The name is familiar. Like I said I’m sure I’ve heard it in some old film—made when the flavor was in its heyday but I’ve never bought any, at least under that name.
Jose Mier’s Historic Ice Cream Search
So what’s historic about butter brickle? Well it turns out the ice cream flavor was preceded by a candy of the same name, made by the Fenn Bros. company out of Sioux Falls, South Dakota in the nineteen-teens. Although they’re often credited with the creation of the ice cream flavor, sources say that it was originally created at the Blackstone Hotel in Omaha, Nebraska in the 1920s. It stands to reason that if the candy existed previously, some enterprising Omaha chef thought it would make a great addition to ice cream. Omaha celebrates itself as the birthplace of butter brickle in a promotional video.
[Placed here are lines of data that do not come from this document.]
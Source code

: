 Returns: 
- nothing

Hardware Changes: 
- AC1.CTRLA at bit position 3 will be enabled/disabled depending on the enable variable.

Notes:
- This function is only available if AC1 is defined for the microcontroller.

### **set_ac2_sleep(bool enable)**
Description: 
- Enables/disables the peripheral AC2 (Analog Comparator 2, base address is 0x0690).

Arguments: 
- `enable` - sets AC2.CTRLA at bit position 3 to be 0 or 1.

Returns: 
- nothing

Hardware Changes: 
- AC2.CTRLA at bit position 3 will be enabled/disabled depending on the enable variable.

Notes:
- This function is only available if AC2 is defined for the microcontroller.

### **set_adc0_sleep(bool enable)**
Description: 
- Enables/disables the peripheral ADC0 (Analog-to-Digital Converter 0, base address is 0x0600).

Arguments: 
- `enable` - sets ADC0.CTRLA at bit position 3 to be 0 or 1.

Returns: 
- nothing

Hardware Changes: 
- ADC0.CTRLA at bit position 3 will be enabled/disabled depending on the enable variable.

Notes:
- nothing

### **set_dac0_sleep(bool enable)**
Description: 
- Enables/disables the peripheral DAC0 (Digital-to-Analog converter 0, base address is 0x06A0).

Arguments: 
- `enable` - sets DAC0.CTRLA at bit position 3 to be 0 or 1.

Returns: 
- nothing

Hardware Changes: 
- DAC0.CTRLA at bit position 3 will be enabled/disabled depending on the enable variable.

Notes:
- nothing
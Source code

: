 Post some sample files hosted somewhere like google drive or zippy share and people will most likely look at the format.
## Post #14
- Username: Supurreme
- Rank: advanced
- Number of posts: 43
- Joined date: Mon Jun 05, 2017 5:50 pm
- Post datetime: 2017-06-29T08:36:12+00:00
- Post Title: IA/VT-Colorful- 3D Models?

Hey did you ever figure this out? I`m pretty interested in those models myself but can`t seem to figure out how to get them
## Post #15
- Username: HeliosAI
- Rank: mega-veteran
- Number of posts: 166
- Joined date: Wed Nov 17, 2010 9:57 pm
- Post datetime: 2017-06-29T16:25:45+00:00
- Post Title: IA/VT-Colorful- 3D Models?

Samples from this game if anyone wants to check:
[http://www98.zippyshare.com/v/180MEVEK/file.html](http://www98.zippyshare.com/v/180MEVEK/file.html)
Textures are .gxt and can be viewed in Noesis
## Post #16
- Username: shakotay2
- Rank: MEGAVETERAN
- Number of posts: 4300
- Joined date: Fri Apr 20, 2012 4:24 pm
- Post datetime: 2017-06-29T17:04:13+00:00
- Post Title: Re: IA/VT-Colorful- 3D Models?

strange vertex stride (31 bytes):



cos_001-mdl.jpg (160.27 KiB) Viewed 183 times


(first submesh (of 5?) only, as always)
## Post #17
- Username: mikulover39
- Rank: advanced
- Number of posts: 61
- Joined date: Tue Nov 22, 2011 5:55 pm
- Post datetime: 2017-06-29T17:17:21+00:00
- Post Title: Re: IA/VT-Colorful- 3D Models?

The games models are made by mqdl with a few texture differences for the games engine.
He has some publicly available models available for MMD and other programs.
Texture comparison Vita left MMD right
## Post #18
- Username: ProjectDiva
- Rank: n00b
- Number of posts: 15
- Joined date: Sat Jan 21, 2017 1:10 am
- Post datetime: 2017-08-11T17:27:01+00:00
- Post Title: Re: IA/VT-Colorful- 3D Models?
Butter brickle continued as a candy until the 1970s when the Fenn Bros. closed shop. The name and ice cream have changed hands over time as candy companies merged or were bought out. The name is still trademarked and you can buy actual “butter brickle” ice cream today. Braum’s is one company that makes it.. Fans of Heath Bars would find it very similar since butter brickle is actually toffee coated in chocolate, very much akin to the Heath Bar.
If you’re a fan of toffee, or just looking for a taste of nostalgia, you may want to add it to your shopping list.